BEIJING (Reuters) - Ford Motor Co’s joint venture with China Changan Automobile Group has decided not to renew its contract with some agencies supplying it with workers, as carmakers struggle to cope with slumping sales in China.
The New York Times reported earlier that the Ford-Changan joint venture has “quietly begun” dismissing thousands of its 20,000 workers in the world’s second-largest economy.
Ford did not comment on how many of its workers were being supplied by the agencies.
China’s car sales fell 2.8 percent in 2018, according to China’s Association of Automobile Manufacturers (CAAM), marking the first contraction since the 1990s. Slowing economic growth as well as the fallout of trade frictions with the United States have hurt demand.

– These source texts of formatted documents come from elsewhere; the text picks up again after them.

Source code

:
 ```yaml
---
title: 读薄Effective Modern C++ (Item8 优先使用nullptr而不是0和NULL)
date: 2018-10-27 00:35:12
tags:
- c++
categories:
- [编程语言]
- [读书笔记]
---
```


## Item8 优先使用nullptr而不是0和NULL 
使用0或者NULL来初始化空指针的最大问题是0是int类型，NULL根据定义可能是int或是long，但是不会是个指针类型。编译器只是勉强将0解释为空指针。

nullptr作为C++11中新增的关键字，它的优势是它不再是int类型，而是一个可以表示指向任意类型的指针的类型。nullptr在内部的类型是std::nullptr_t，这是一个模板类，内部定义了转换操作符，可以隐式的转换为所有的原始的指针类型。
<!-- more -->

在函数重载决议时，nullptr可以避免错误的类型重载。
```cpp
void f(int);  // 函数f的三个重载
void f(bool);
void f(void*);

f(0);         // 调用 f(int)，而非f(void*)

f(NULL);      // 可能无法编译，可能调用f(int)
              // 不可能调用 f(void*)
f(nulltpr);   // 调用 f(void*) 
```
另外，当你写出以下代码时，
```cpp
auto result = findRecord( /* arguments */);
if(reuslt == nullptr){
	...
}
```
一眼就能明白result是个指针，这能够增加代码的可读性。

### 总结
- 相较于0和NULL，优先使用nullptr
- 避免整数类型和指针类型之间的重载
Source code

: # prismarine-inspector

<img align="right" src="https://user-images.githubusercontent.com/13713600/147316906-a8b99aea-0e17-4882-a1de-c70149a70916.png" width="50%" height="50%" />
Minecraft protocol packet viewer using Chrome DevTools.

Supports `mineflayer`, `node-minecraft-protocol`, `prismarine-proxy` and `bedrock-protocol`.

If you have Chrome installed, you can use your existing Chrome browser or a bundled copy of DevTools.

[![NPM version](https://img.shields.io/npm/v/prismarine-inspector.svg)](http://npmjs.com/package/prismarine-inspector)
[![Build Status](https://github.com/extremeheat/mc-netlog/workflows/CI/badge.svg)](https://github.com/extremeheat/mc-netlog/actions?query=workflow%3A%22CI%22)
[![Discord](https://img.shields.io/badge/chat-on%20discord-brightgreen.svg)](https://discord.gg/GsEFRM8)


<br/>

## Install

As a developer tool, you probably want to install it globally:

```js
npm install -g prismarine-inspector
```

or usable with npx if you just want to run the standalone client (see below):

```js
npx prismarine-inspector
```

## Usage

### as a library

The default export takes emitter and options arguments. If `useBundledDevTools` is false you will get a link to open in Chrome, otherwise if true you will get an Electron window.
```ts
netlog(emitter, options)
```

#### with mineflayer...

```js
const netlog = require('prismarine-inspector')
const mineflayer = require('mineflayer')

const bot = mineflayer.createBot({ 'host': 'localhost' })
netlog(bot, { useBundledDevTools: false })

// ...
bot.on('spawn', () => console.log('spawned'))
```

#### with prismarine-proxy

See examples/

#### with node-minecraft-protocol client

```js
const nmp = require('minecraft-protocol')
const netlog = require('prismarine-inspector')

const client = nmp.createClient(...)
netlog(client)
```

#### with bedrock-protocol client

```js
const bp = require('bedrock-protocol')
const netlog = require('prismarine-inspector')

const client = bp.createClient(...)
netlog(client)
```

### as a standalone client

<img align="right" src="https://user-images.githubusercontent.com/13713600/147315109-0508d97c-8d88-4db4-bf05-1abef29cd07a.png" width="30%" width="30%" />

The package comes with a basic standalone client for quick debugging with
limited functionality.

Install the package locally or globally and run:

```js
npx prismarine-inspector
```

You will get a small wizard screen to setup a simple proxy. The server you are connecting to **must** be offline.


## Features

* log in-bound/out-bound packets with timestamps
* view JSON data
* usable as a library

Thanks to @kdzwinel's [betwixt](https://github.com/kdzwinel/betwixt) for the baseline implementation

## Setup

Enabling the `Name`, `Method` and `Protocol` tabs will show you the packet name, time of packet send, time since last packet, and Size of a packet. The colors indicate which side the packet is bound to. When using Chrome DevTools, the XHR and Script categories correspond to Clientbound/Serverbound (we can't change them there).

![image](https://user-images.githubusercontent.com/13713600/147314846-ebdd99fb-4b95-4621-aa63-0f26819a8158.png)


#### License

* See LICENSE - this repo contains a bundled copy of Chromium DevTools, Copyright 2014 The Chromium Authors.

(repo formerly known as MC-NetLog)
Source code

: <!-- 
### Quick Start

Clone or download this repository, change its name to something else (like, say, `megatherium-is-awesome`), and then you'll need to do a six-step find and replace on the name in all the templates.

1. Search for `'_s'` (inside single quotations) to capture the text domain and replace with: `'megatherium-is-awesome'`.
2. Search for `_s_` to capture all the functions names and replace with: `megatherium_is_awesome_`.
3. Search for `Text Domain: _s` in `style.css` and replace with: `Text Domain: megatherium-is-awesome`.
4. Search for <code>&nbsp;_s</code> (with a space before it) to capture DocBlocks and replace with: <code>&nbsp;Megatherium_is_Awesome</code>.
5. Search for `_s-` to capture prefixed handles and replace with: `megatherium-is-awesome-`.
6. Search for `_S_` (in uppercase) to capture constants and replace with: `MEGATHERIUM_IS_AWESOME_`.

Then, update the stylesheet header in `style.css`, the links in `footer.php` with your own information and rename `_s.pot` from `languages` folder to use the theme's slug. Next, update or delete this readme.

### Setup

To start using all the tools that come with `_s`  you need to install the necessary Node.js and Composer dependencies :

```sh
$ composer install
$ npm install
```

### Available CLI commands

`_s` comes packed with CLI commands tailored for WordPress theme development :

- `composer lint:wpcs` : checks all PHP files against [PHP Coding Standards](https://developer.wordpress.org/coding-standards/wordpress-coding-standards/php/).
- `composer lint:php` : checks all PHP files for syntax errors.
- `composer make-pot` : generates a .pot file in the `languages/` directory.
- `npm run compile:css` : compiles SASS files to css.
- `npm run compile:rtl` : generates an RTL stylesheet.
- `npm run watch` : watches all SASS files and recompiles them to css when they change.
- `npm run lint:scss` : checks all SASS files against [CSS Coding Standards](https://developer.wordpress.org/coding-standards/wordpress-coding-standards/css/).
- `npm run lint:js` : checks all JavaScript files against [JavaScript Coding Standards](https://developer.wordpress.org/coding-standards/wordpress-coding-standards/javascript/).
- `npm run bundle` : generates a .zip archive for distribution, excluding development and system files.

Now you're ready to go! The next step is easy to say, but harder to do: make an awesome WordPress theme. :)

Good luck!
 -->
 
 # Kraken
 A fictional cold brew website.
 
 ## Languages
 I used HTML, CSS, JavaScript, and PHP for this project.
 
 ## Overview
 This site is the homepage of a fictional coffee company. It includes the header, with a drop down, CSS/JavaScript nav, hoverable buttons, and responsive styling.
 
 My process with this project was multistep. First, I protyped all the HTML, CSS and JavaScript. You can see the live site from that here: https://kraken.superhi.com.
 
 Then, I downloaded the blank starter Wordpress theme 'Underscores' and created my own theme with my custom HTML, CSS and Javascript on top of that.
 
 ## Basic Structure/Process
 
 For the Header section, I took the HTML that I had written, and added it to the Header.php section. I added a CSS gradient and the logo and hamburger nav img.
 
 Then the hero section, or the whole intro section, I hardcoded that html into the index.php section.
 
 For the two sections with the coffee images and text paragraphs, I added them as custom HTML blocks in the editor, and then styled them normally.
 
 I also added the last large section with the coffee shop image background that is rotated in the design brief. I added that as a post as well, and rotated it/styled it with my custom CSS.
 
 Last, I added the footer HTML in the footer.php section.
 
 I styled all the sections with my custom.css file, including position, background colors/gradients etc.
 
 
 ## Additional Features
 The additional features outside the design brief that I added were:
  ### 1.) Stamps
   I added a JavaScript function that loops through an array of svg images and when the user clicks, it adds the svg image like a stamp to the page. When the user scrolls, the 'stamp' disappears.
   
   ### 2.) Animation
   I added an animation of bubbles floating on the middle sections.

Ford suffered an even deeper sales slump of 36.9 percent last year in China, due to lack of new and significantly redesigned models, especially SUVs for the market.
Company executive told Reuters last year it was unlikely that Ford’s sales will regain momentum in China until later in 2019 when the first new vehicle models arrive in showrooms in large enough numbers.
Beijing has in recent months pledged various measures to boost private consumption to prop up growth, including subsidies to boost rural sales of some vehicles and purchases of new energy vehicles. January’s car sales fell 15.8 percent from a year earlier, however, and CAAM does not expect annual sales growth in 2019.